### Task goal
In the material below, find every line containing "local" and copy that line.

### Input data
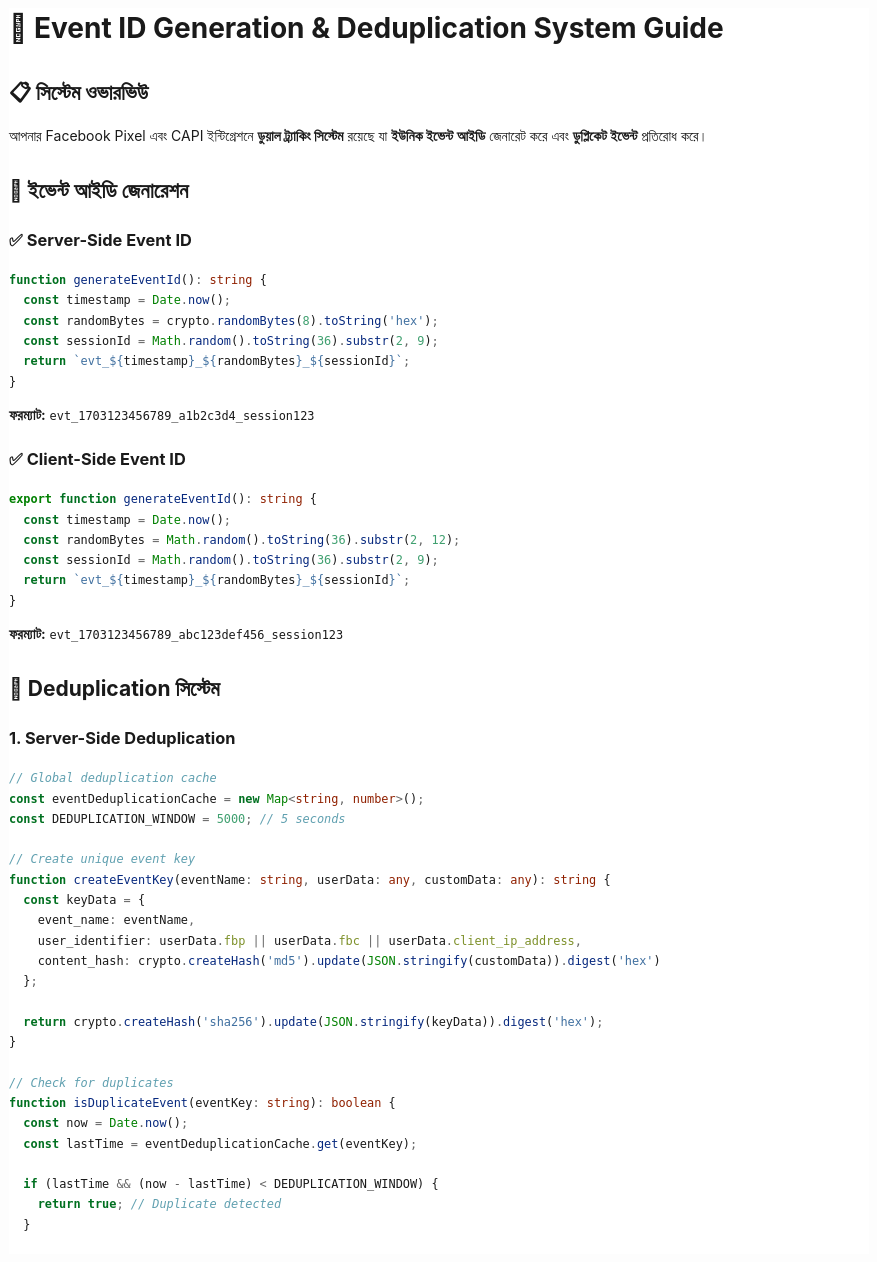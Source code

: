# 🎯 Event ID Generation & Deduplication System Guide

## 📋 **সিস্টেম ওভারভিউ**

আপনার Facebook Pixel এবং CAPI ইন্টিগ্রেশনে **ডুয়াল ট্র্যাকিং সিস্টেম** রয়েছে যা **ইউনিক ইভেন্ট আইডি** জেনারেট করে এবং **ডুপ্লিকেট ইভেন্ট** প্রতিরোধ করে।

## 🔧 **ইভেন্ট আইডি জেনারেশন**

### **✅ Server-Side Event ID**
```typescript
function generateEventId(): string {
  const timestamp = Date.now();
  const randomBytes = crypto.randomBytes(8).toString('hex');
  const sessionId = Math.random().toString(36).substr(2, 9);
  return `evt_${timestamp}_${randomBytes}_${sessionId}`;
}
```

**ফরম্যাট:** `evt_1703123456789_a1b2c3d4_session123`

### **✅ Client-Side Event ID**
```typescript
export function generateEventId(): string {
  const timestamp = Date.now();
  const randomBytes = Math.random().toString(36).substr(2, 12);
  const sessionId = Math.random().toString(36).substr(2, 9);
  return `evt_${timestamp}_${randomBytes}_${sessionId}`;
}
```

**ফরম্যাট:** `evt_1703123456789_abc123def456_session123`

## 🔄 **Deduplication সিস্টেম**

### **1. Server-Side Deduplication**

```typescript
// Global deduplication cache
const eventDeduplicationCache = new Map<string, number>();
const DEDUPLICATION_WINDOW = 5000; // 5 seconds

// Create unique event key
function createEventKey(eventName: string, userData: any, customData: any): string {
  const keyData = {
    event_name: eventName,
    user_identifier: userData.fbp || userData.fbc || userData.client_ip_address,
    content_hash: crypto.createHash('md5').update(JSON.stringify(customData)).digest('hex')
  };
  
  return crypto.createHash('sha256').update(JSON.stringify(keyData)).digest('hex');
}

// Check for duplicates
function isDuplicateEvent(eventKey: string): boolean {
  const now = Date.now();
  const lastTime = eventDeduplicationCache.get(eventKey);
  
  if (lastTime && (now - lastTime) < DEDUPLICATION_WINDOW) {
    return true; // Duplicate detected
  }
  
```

...

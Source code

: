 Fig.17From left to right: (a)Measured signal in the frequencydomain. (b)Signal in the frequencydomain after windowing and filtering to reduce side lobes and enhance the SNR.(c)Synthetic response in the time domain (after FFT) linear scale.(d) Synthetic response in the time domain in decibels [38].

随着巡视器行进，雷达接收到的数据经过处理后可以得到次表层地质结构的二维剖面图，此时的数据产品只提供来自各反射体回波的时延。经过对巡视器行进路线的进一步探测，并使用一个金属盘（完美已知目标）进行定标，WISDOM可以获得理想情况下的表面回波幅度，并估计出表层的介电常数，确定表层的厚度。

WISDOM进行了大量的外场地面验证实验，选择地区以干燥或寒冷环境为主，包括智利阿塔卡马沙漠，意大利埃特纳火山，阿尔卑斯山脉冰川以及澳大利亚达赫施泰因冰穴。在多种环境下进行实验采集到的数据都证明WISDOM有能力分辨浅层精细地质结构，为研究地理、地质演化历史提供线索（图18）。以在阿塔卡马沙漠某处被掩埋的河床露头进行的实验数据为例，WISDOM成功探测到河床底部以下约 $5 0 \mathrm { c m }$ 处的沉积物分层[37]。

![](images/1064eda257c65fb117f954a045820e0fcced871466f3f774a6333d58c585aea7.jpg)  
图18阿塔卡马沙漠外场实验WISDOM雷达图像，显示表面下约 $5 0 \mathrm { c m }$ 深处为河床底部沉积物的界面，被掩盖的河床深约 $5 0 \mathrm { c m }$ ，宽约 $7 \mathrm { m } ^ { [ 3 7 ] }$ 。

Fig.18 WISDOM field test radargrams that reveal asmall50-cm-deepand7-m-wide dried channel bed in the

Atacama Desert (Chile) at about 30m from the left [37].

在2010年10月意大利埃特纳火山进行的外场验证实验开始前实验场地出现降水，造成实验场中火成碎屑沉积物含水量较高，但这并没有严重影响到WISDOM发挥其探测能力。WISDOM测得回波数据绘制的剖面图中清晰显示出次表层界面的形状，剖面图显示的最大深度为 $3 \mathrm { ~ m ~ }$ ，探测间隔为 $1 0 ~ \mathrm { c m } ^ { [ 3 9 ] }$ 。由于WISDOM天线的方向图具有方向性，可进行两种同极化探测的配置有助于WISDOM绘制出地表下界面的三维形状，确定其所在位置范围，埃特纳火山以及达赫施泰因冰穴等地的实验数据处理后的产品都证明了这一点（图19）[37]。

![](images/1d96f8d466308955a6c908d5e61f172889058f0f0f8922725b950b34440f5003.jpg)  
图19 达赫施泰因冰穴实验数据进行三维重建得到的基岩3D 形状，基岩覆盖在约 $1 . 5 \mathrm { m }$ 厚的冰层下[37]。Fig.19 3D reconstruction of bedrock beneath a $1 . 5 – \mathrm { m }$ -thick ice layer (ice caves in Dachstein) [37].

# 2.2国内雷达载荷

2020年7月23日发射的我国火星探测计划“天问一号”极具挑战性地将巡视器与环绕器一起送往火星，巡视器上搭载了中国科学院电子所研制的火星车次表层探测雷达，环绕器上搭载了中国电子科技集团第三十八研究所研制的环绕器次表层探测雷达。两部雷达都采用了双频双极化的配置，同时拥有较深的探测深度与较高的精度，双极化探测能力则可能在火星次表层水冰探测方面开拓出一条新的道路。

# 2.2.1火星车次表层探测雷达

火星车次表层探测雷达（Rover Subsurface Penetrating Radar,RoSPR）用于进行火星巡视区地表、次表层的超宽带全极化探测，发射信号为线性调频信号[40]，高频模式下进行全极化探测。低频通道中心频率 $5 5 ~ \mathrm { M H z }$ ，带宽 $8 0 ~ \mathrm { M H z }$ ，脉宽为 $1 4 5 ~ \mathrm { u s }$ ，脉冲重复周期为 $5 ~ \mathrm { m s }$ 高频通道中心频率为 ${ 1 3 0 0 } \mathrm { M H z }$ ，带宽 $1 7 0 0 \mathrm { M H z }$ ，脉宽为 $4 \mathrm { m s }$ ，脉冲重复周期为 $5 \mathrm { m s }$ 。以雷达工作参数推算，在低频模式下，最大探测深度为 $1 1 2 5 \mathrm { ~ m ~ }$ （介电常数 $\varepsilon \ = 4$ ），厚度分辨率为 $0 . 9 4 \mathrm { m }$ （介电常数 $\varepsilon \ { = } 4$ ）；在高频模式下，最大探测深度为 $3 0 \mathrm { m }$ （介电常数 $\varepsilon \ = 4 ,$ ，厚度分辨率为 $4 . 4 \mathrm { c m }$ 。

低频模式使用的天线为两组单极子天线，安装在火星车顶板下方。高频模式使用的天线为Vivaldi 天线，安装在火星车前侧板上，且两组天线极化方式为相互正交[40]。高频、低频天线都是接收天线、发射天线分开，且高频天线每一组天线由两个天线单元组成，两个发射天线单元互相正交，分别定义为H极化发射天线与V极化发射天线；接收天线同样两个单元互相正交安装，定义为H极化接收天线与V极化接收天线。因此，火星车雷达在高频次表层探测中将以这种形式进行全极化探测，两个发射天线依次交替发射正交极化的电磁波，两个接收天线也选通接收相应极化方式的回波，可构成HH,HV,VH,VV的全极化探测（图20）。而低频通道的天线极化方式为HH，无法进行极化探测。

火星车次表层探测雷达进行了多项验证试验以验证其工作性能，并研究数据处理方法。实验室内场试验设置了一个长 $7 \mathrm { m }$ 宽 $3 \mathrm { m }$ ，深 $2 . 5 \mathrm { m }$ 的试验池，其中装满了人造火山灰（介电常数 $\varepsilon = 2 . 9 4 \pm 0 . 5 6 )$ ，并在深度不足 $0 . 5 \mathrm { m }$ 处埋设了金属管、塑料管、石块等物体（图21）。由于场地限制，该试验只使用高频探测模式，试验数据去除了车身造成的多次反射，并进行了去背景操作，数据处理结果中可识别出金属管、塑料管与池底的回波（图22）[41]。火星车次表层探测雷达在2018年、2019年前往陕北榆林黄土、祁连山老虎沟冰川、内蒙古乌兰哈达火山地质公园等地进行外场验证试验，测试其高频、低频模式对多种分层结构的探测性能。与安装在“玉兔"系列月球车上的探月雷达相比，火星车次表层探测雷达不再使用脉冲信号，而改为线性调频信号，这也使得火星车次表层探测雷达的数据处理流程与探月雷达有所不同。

==

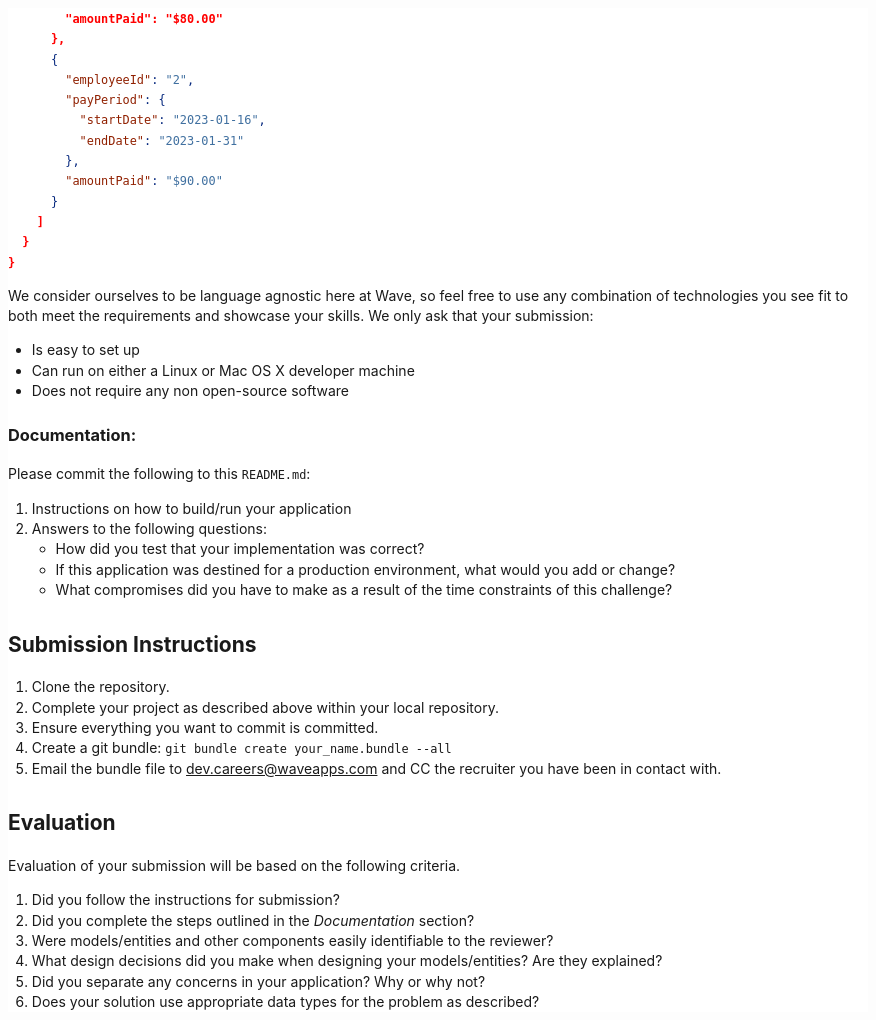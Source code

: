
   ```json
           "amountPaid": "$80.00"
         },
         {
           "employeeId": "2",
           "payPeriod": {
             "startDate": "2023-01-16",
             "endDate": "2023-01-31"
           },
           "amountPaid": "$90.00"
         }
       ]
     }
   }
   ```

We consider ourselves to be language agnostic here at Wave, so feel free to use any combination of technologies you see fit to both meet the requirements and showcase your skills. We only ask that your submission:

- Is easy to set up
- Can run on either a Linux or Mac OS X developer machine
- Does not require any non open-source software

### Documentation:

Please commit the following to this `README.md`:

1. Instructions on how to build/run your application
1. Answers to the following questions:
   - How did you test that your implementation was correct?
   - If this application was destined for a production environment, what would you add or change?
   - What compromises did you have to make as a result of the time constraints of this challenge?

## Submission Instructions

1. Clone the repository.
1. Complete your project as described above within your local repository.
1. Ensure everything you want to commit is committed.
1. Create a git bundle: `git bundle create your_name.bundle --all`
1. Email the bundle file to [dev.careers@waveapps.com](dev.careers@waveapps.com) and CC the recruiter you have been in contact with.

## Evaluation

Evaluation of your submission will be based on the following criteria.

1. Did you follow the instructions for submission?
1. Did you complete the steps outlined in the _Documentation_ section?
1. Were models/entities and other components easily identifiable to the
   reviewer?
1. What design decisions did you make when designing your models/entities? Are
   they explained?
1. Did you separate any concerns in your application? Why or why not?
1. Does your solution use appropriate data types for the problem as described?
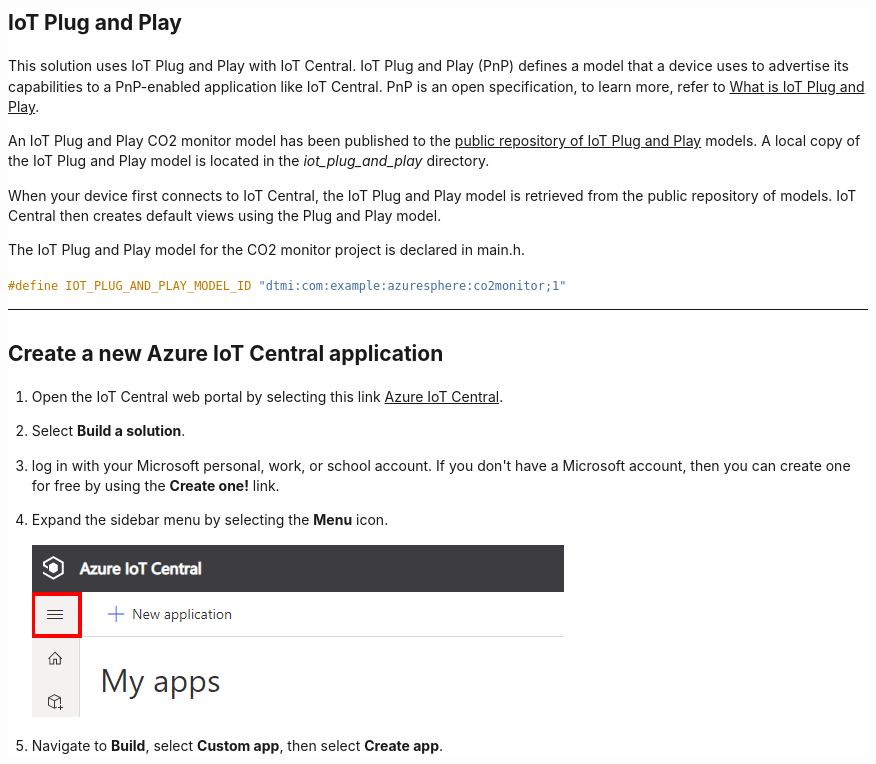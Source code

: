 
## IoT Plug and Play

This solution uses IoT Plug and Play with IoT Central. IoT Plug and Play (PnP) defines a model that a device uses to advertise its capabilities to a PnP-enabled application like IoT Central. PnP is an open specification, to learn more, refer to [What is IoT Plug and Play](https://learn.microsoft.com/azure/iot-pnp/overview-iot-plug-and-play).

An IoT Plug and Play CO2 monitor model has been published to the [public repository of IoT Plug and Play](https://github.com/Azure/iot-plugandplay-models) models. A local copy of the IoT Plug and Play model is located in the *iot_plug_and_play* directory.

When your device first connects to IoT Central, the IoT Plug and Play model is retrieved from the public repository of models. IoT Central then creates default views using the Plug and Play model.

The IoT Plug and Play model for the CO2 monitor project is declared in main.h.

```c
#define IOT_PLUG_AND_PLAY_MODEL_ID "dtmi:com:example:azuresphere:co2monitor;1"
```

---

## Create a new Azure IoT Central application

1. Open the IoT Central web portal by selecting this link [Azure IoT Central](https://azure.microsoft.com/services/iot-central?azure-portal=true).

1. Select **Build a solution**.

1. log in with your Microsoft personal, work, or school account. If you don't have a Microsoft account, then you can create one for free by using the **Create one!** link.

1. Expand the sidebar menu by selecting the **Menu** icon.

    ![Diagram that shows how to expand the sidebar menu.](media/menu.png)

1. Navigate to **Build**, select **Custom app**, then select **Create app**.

### Written solution
1. Complete your project as described above within your local repository.
An IoT Plug and Play CO2 monitor model has been published to the [public repository of IoT Plug and Play](https://github.com/Azure/iot-plugandplay-models) models. A local copy of the IoT Plug and Play model is located in the *iot_plug_and_play* directory.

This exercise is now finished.